(Recorded data)
********

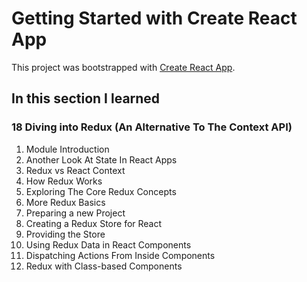 # Getting Started with Create React App

This project was bootstrapped with [Create React App](https://github.com/facebook/create-react-app).

## In this section I learned
### 18 Diving into Redux (An Alternative To The Context API)
1. Module Introduction
2. Another Look At State In React Apps
3. Redux vs React Context
4. How Redux Works
5. Exploring The Core Redux Concepts
6. More Redux Basics
7. Preparing a new Project
8. Creating a Redux Store for React
9. Providing the Store
10. Using Redux Data in React Components
11. Dispatching Actions From Inside Components
12. Redux with Class-based Components
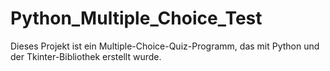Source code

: # Python_Multiple_Choice_Test
Dieses Projekt ist ein Multiple-Choice-Quiz-Programm, das mit Python und der Tkinter-Bibliothek erstellt wurde.
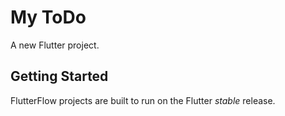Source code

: # My ToDo

A new Flutter project.

## Getting Started

FlutterFlow projects are built to run on the Flutter _stable_ release.
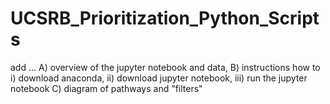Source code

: # UCSRB_Prioritization_Python_Scripts

add ...
A) overview of the jupyter notebook and data, 
B) instructions how to i) download anaconda, ii) download jupyter notebook, iii) run the jupyter notebook
C) diagram of pathways and "filters"
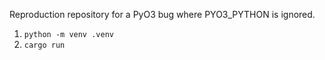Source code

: Reproduction repository for a PyO3 bug where PYO3_PYTHON is ignored.


1. `python -m venv .venv`
2. `cargo run`
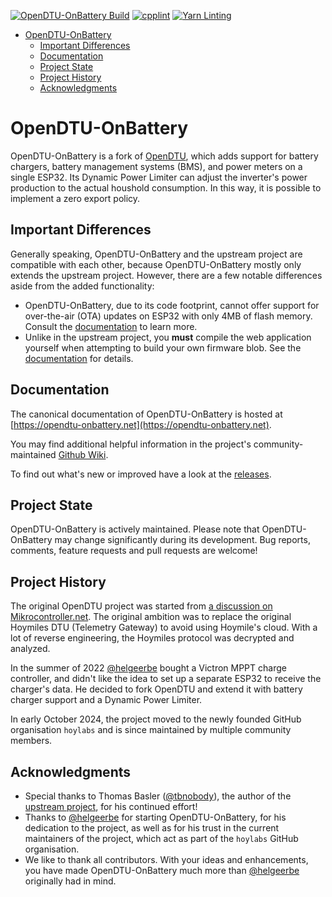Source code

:[![OpenDTU-OnBattery Build](https://github.com/hoylabs/OpenDTU-OnBattery/actions/workflows/build.yml/badge.svg)](https://github.com/hoylabs/OpenDTU-OnBattery/actions/workflows/build.yml)
[![cpplint](https://github.com/hoylabs/OpenDTU-OnBattery/actions/workflows/cpplint.yml/badge.svg)](https://github.com/hoylabs/OpenDTU-OnBattery/actions/workflows/cpplint.yml)
[![Yarn Linting](https://github.com/hoylabs/OpenDTU-OnBattery/actions/workflows/yarnlint.yml/badge.svg)](https://github.com/hoylabs/OpenDTU-OnBattery/actions/workflows/yarnlint.yml)
<!---
disabled while "create release badge" action is broken, see .github/build.yml
![GitHub tag (latest SemVer)](https://img.shields.io/endpoint?url=https://gist.githubusercontent.com/helgeerbe/68b47cc8c8994d04ab3a4fa9d8aee5e6/raw/openDTUcoreRelease.json)
--->

- [OpenDTU-OnBattery](#opendtu-onbattery)
  - [Important Differences](#important-differences)
  - [Documentation](#documentation)
  - [Project State](#project-state)
  - [Project History](#project-history)
  - [Acknowledgments](#acknowledgments)

# OpenDTU-OnBattery

OpenDTU-OnBattery is a fork of [OpenDTU](https://github.com/tbnobody/OpenDTU),
which adds support for battery chargers, battery management systems (BMS), and
power meters on a single ESP32. Its Dynamic Power Limiter can adjust the
inverter's power production to the actual houshold consumption. In this way, it
is possible to implement a zero export policy.

## Important Differences

Generally speaking, OpenDTU-OnBattery and the upstream project are compatible
with each other, because OpenDTU-OnBattery mostly only extends the upstream
project. However, there are a few notable differences aside from the added functionality:

* OpenDTU-OnBattery, due to its code footprint, cannot offer support for
  over-the-air (OTA) updates on ESP32 with only 4MB of flash memory. Consult
  the [documentation](https://opendtu-onbattery.net/firmware/howto/upgrade_8mb/#background)
  to learn more.
* Unlike in the upstream project, you **must** compile the web application
  yourself when attempting to build your own firmware blob. See the
  [documentation](https://opendtu-onbattery.net/firmware/compile_webapp/) for
  details.

## Documentation

The canonical documentation of OpenDTU-OnBattery is hosted at
[https://opendtu-onbattery.net](https://opendtu-onbattery.net).

You may find additional helpful information in the project's
community-maintained [Github
Wiki](https://github.com/hoylabs/OpenDTU-OnBattery/wiki).

To find out what's new or improved have a look at the
[releases](https://github.com/hoylabs/OpenDTU-OnBattery/releases).

## Project State

OpenDTU-OnBattery is actively maintained. Please note that OpenDTU-OnBattery
may change significantly during its development. Bug reports, comments, feature
requests and pull requests are welcome!

## Project History

The original OpenDTU project was started from [a discussion on
Mikrocontroller.net](https://www.mikrocontroller.net/topic/525778). The
original ambition was to replace the original Hoymiles DTU (Telemetry Gateway)
to avoid using Hoymile's cloud. With a lot of reverse engineering, the Hoymiles
protocol was decrypted and analyzed.

In the summer of 2022 [@helgeerbe](https://github.com/helgeerbe) bought a
Victron MPPT charge controller, and didn't like the idea to set up a separate
ESP32 to receive the charger's data. He decided to fork OpenDTU and extend it
with battery charger support and a Dynamic Power Limiter.

In early October 2024, the project moved to the newly founded GitHub
organisation `hoylabs` and is since maintained by multiple community members.

## Acknowledgments

* Special thanks to Thomas Basler ([@tbnobody](https://github.com/tbnobody)),
  the author of the [upstream project](https://github.com/tbnobody/OpenDTU),
  for his continued effort!
* Thanks to [@helgeerbe](https://github.com/helgeerbe) for starting
  OpenDTU-OnBattery, for his dedication to the project, as well as for his
  trust in the current maintainers of the project, which act as part of the
  `hoylabs` GitHub organisation.
* We like to thank all contributors. With your ideas and enhancements, you have
  made OpenDTU-OnBattery much more than
  [@helgeerbe](https://github.com/helgeerbe) originally had in mind.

********

**What you need to do:** What you return must be the lines above that run from the line with "with each other, because" to the line with "yourself when attempting", inclusive, each copied exactly.

**Exercise solution:**
with each other, because OpenDTU-OnBattery mostly only extends the upstream
project. However, there are a few notable differences aside from the added functionality:

* OpenDTU-OnBattery, due to its code footprint, cannot offer support for
  over-the-air (OTA) updates on ESP32 with only 4MB of flash memory. Consult
  the [documentation](https://opendtu-onbattery.net/firmware/howto/upgrade_8mb/#background)
  to learn more.
* Unlike in the upstream project, you **must** compile the web application
  yourself when attempting to build your own firmware blob. See the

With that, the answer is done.